More unwelcome surprises this month have meant no let up in the Chinese property crisis that wiped over a trillion dollars off the sector last year.
Monday’s twists saw Shimao Group’s credit rating cut again by both S&P and Moody’s after it unexpectedly defaulted on a “trust loan” last week, although its shares surged nearly 20% on reports it was in talks about asset sales with state-backed giant China Vanke.
China Evergrande, the world’s most indebted developer that first triggered the turmoil last year, said it had moved out of its Shenzhen headquarters to cut costs.
The company kept a glimmer of hope alive that its first “onshore” Chinese yuan bond default might still be avoided by extending until Thursday a deadline for bondholders to agree to a six-month, 4.5 billion yuan ($157 million) payment deferral.
Chinese property firms have faced unprecedented pressure over the last six months following efforts by Beijing to curb overborrowing in the sector.
Reuters reported last week that the government now plans to make it easier for state-backed property developers to buy up assets of struggling private rivals.
But the sector’s cash crunch is expected to intensify too with firms needing to make nearly $40 billion of international bond payments over the next six months according to brokerage Nomura, including almost $1.5 billion this week alone.
One of those likely to be highlighted alongside Evergrande on Thursday will be Guangzhou R&F Properties. Its bonds have slumped to deeply distressed levels ahead of a $750 million bond payment due that day.

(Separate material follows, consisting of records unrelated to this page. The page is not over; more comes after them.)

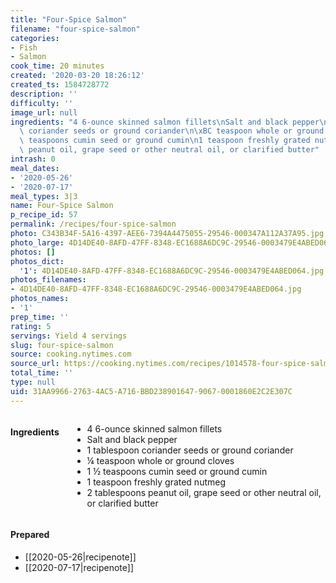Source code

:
 ```yaml
---
title: "Four-Spice Salmon"
filename: "four-spice-salmon"
categories:
- Fish
- Salmon
cook_time: 20 minutes
created: '2020-03-20 18:26:12'
created_ts: 1584728772
description: ''
difficulty: ''
image_url: null
ingredients: "4 6-ounce skinned salmon fillets\nSalt and black pepper\n1 tablespoon\
  \ coriander seeds or ground coriander\n\xBC teaspoon whole or ground cloves\n1 \xBD\
  \ teaspoons cumin seed or ground cumin\n1 teaspoon freshly grated nutmeg\n2 tablespoons\
  \ peanut oil, grape seed or other neutral oil, or clarified butter"
intrash: 0
meal_dates:
- '2020-05-26'
- '2020-07-17'
meal_types: 3|3
name: Four-Spice Salmon
p_recipe_id: 57
permalink: /recipes/four-spice-salmon
photo: C343B34F-5A16-4397-AEE6-7394A4475055-29546-000347A112A37A95.jpg
photo_large: 4D14DE40-8AFD-47FF-8348-EC1688A6DC9C-29546-0003479E4ABED064.jpg
photos: []
photos_dict:
  '1': 4D14DE40-8AFD-47FF-8348-EC1688A6DC9C-29546-0003479E4ABED064.jpg
photos_filenames:
- 4D14DE40-8AFD-47FF-8348-EC1688A6DC9C-29546-0003479E4ABED064.jpg
photos_names:
- '1'
prep_time: ''
rating: 5
servings: Yield 4 servings
slug: four-spice-salmon
source: cooking.nytimes.com
source_url: https://cooking.nytimes.com/recipes/1014578-four-spice-salmon?action=click&module=Global%20Search%20Recipe%20Card&pgType=search&rank=11
total_time: ''
type: null
uid: 31AA9966-2763-4AC5-A716-BBD238901647-9067-0001860E2C2E307C
---
```

<div class="large-8 medium-7 columns" id="writeup">	</div><!-- #writeup -->
</div><!-- #row-one -->
<div class="row" id="row-two">	<div class="medium-4 small-5 columns"><h4 id="ingredients">Ingredients</h4><div class="box box-ingredients content"><ul>
<li>4 6-ounce skinned salmon fillets</li>
<li>Salt and black pepper</li>
<li>1 tablespoon coriander seeds or ground coriander</li>
<li>¼ teaspoon whole or ground cloves</li>
<li>1 ½ teaspoons cumin seed or ground cumin</li>
<li>1 teaspoon freshly grated nutmeg</li>
<li>2 tablespoons peanut oil, grape seed or other neutral oil, or clarified butter</li>
</ul>
</div>	</div>	<div class="medium-6 small-7 columns">	</div>	<div class="medium-2 columns" id="photo-sidebar">		<div class="" id="meals"><h4>Prepared</h4><ul>
<li>[[2020-05-26|recipenote]]</li>
<li>[[2020-07-17|recipenote]]</li>
</ul>
		</div>
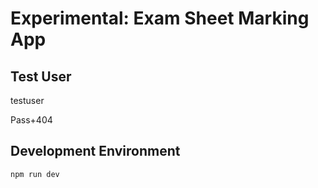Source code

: # Experimental: Exam Sheet Marking App

## Test User

testuser

Pass+404

## Development Environment

```bash
npm run dev
```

It also has a number of unfinished mega projects in global cities like London.
“I think the worst might be yet to come” said Himanshu Porwal, emerging markets corporate credit analyst at Seaport Global.

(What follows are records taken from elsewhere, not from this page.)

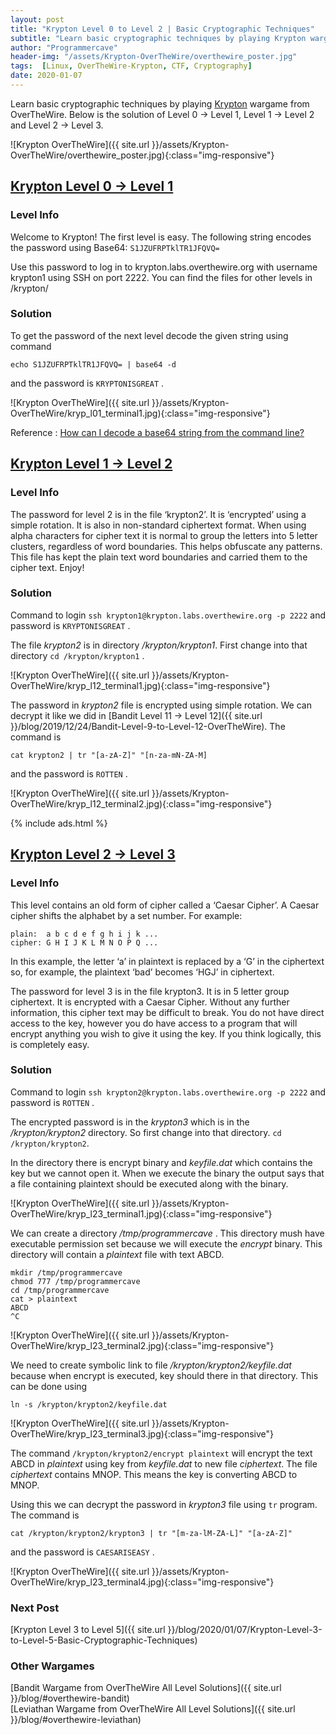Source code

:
 ```yaml
---
layout: post
title: "Krypton Level 0 to Level 2 | Basic Cryptographic Techniques"
subtitle: "Learn basic cryptographic techniques by playing Krypton wargame from OverTheWire. Below is the solution of Level 0 → Level 1, Level 1 → Level 2 and Level 2 → Level 3."
author: "Programmercave"
header-img: "/assets/Krypton-OverTheWire/overthewire_poster.jpg"
tags:  [Linux, OverTheWire-Krypton, CTF, Cryptography]
date: 2020-01-07
---
```


Learn basic cryptographic techniques by playing [Krypton](https://overthewire.org/wargames/krypton/) wargame from OverTheWire. Below is the solution of Level 0 → Level 1, Level 1 → Level 2 and Level 2 → Level 3.

![Krypton OverTheWire]({{ site.url }}/assets/Krypton-OverTheWire/overthewire_poster.jpg){:class="img-responsive"}

## [Krypton Level 0 → Level 1](https://overthewire.org/wargames/krypton/krypton0.html)

### Level Info

Welcome to Krypton! The first level is easy. The following string encodes the password using Base64:
`S1JZUFRPTklTR1JFQVQ=`

Use this password to log in to krypton.labs.overthewire.org with username krypton1 using SSH on port 2222. You can find the files for other levels in /krypton/

### Solution 

To get the password of the next level decode the given string using command
```
echo S1JZUFRPTklTR1JFQVQ= | base64 -d
```

and the password is `KRYPTONISGREAT` .

![Krypton OverTheWire]({{ site.url }}/assets/Krypton-OverTheWire/kryp_l01_terminal1.jpg){:class="img-responsive"}


Reference : [How can I decode a base64 string from the command line?](https://askubuntu.com/questions/178521/how-can-i-decode-a-base64-string-from-the-command-line)


## [Krypton Level 1 → Level 2](https://overthewire.org/wargames/krypton/krypton1.html)

### Level Info

The password for level 2 is in the file ‘krypton2’. It is ‘encrypted’ using a simple rotation. It is also in non-standard ciphertext format. When using alpha characters for cipher text it is normal to group the letters into 5 letter clusters, regardless of word boundaries. This helps obfuscate any patterns. This file has kept the plain text word boundaries and carried them to the cipher text. Enjoy!

### Solution

Command to login `ssh krypton1@krypton.labs.overthewire.org -p 2222` and password is `KRYPTONISGREAT` .

The file *krypton2* is in directory */krypton/krypton1*. First change into that directory `cd /krypton/krypton1` .

![Krypton OverTheWire]({{ site.url }}/assets/Krypton-OverTheWire/kryp_l12_terminal1.jpg){:class="img-responsive"}


The password in *krypton2* file is encrypted using simple rotation. We can decrypt it like we did in [Bandit Level 11 → Level 12]({{ site.url }}/blog/2019/12/24/Bandit-Level-9-to-Level-12-OverTheWire). The command is
```
cat krypton2 | tr "[a-zA-Z]" "[n-za-mN-ZA-M]
```

and the password is `ROTTEN` .

![Krypton OverTheWire]({{ site.url }}/assets/Krypton-OverTheWire/kryp_l12_terminal2.jpg){:class="img-responsive"}


{% include ads.html %}<br/>

## [Krypton Level 2 → Level 3](https://overthewire.org/wargames/krypton/krypton2.html)

### Level Info

This level contains an old form of cipher called a ‘Caesar Cipher’. A Caesar cipher shifts the alphabet by a set number. For example:
```
plain:  a b c d e f g h i j k ...
cipher: G H I J K L M N O P Q ...
```

In this example, the letter ‘a’ in plaintext is replaced by a ‘G’ in the ciphertext so, for example, the plaintext ‘bad’ becomes ‘HGJ’ in ciphertext.

The password for level 3 is in the file krypton3. It is in 5 letter group ciphertext. It is encrypted with a Caesar Cipher. Without any further information, this cipher text may be difficult to break. You do not have direct access to the key, however you do have access to a program that will encrypt anything you wish to give it using the key. If you think logically, this is completely easy.

### Solution

Command to login `ssh krypton2@krypton.labs.overthewire.org -p 2222` and password is `ROTTEN` .

The encrypted password is in the *krypton3* which is in the */krypton/krypton2* directory. So first change into that directory. `cd /krypton/krypton2`.

In the directory there is encrypt binary and *keyfile.dat* which contains the key but we cannot open it.  When we execute the binary the output says that a file containing plaintext should be executed along with the binary.

![Krypton OverTheWire]({{ site.url }}/assets/Krypton-OverTheWire/kryp_l23_terminal1.jpg){:class="img-responsive"}

We can create a directory */tmp/programmercave* . This directory mush have executable permission set because we will execute the *encrypt* binary. This directory will contain a *plaintext* file with text ABCD. 
```
mkdir /tmp/programmercave
chmod 777 /tmp/programmercave
cd /tmp/programmercave
cat > plaintext
ABCD 
^C
```

![Krypton OverTheWire]({{ site.url }}/assets/Krypton-OverTheWire/kryp_l23_terminal2.jpg){:class="img-responsive"}

We need to create symbolic link to file */krypton/krypton2/keyfile.dat* because when encrypt is executed, key should there in that directory. This can be done using 
```
ln -s /krypton/krypton2/keyfile.dat  
```

![Krypton OverTheWire]({{ site.url }}/assets/Krypton-OverTheWire/kryp_l23_terminal3.jpg){:class="img-responsive"}

The command `/krypton/krypton2/encrypt plaintext` will encrypt the text ABCD in *plaintext* using key from *keyfile.dat* to new file *ciphertext*. The file *ciphertext* contains MNOP. This means the key is converting ABCD to MNOP.

Using this we can decrypt the password in *krypton3* file using `tr` program. The command is 
```
cat /krypton/krypton2/krypton3 | tr "[m-za-lM-ZA-L]" "[a-zA-Z]"
```
and the password is `CAESARISEASY` .

![Krypton OverTheWire]({{ site.url }}/assets/Krypton-OverTheWire/kryp_l23_terminal4.jpg){:class="img-responsive"}

### Next Post
[Krypton Level 3 to Level 5]({{ site.url }}/blog/2020/01/07/Krypton-Level-3-to-Level-5-Basic-Cryptographic-Techniques)

### Other Wargames
[Bandit Wargame from OverTheWire All Level Solutions]({{ site.url }}/blog/#overthewire-bandit)<br/>
[Leviathan Wargame from OverTheWire All Level Solutions]({{ site.url }}/blog/#overthewire-leviathan)<br/>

“A lot will depend on what the Chinese government does in terms of liquidity measures… But it has been four months already so I don’t know what they would be waiting for.”

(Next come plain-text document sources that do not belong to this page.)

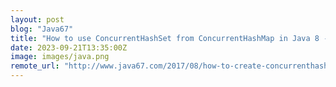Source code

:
 ```yaml
---
layout: post
blog: "Java67"
title: "How to use ConcurrentHashSet from ConcurrentHashMap in Java 8 - Example Tutorial"
date: 2023-09-21T13:35:00Z
image: images/java.png
remote_url: "http://www.java67.com/2017/08/how-to-create-concurrenthashset-from-concurrentHashMap-Java-example.html"
---
```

The woes of recent days have seen ICE’s China high-yield debt index, which is dominated by homebuilders, hit an all-time low, while Evergrande and fellow-defaulter Kaisa have seen their bonds ejected from J.P. Morgan’s closely followed emerging market corporate debt index.
S&P and Moody’s both cut Shimao’s rating deeper into the junk category on Monday and warned of potential for a further downgrade.
S&P, which had rated Shimao investment grade as recently as November, cut it by a full two notches. It said, “The decline is worse than we previously anticipated. We now assess the company’s liquidity to be weak.”
Moody’s and Fitch also downgraded Yuzhou Group due to increased refinancing risk while Moody’s withdrew the rating of another firm, Yango, due to “insufficient information.”
Separately, small developer Modern Land, which missed payment for its 12.85% notes due in October said in a filing on Monday that it has received notices from certain noteholders demanding early repayment of their senior notes.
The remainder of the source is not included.